DATA EXTRACT section start

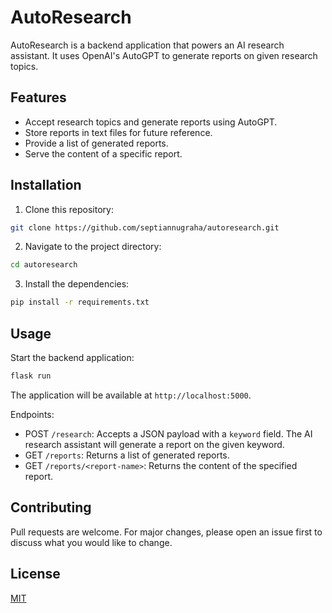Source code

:# AutoResearch

AutoResearch is a backend application that powers an AI research assistant. It uses OpenAI's AutoGPT to generate reports on given research topics.

## Features

- Accept research topics and generate reports using AutoGPT.
- Store reports in text files for future reference.
- Provide a list of generated reports.
- Serve the content of a specific report.

## Installation

1. Clone this repository:

```bash
git clone https://github.com/septiannugraha/autoresearch.git
```

2. Navigate to the project directory:

```bash
cd autoresearch
```

3. Install the dependencies:

```bash
pip install -r requirements.txt
```

## Usage

Start the backend application:

```bash
flask run
```

The application will be available at `http://localhost:5000`.

Endpoints:

- POST `/research`: Accepts a JSON payload with a `keyword` field. The AI research assistant will generate a report on the given keyword.
- GET `/reports`: Returns a list of generated reports.
- GET `/reports/<report-name>`: Returns the content of the specified report.

## Contributing

Pull requests are welcome. For major changes, please open an issue first to discuss what you would like to change.

## License

[MIT](https://choosealicense.com/licenses/mit/)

DATA EXTRACT section end

THE PROBLEM: Once a line of the records is found to contain "topics", copy it out.

WRITTEN REPLY:
AutoResearch is a backend application that powers an AI research assistant. It uses OpenAI's AutoGPT to generate reports on given research topics.
- Accept research topics and generate reports using AutoGPT.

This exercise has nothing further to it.